== MATERIAL SHOWN ==
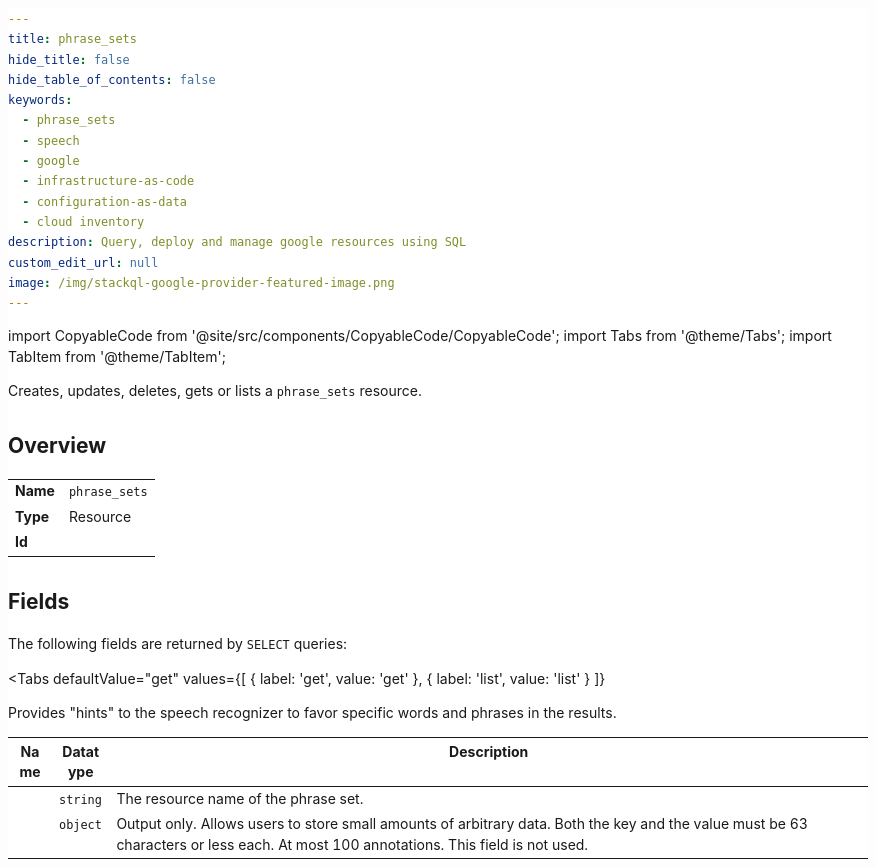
 ```yaml
--- 
title: phrase_sets
hide_title: false
hide_table_of_contents: false
keywords:
  - phrase_sets
  - speech
  - google
  - infrastructure-as-code
  - configuration-as-data
  - cloud inventory
description: Query, deploy and manage google resources using SQL
custom_edit_url: null
image: /img/stackql-google-provider-featured-image.png
---
```


import CopyableCode from '@site/src/components/CopyableCode/CopyableCode';
import Tabs from '@theme/Tabs';
import TabItem from '@theme/TabItem';

Creates, updates, deletes, gets or lists a <code>phrase_sets</code> resource.

## Overview
<table><tbody>
<tr><td><b>Name</b></td><td><code>phrase_sets</code></td></tr>
<tr><td><b>Type</b></td><td>Resource</td></tr>
<tr><td><b>Id</b></td><td><CopyableCode code="google.speech.phrase_sets" /></td></tr>
</tbody></table>

## Fields

The following fields are returned by `SELECT` queries:

<Tabs
    defaultValue="get"
    values={[
        { label: 'get', value: 'get' },
        { label: 'list', value: 'list' }
    ]}
>
<TabItem value="get">

Provides "hints" to the speech recognizer to favor specific words and phrases in the results.

<table>
<thead>
    <tr>
    <th>Name</th>
    <th>Datatype</th>
    <th>Description</th>
    </tr>
</thead>
<tbody>
<tr>
    <td><CopyableCode code="name" /></td>
    <td><code>string</code></td>
    <td>The resource name of the phrase set.</td>
</tr>
<tr>
    <td><CopyableCode code="annotations" /></td>
    <td><code>object</code></td>
    <td>Output only. Allows users to store small amounts of arbitrary data. Both the key and the value must be 63 characters or less each. At most 100 annotations. This field is not used.</td>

== WHAT THE EXERCISE ASKS ==
Write out only those lines that fall between the one containing "<th>Datatype</th>" and the end of the entries, the first and last included, exactly as they read.

== SOLVED PROBLEM ==
    <th>Datatype</th>
    <th>Description</th>
    </tr>
</thead>
<tbody>
<tr>
    <td><CopyableCode code="name" /></td>
    <td><code>string</code></td>
    <td>The resource name of the phrase set.</td>
</tr>
<tr>
    <td><CopyableCode code="annotations" /></td>
    <td><code>object</code></td>
    <td>Output only. Allows users to store small amounts of arbitrary data. Both the key and the value must be 63 characters or less each. At most 100 annotations. This field is not used.</td>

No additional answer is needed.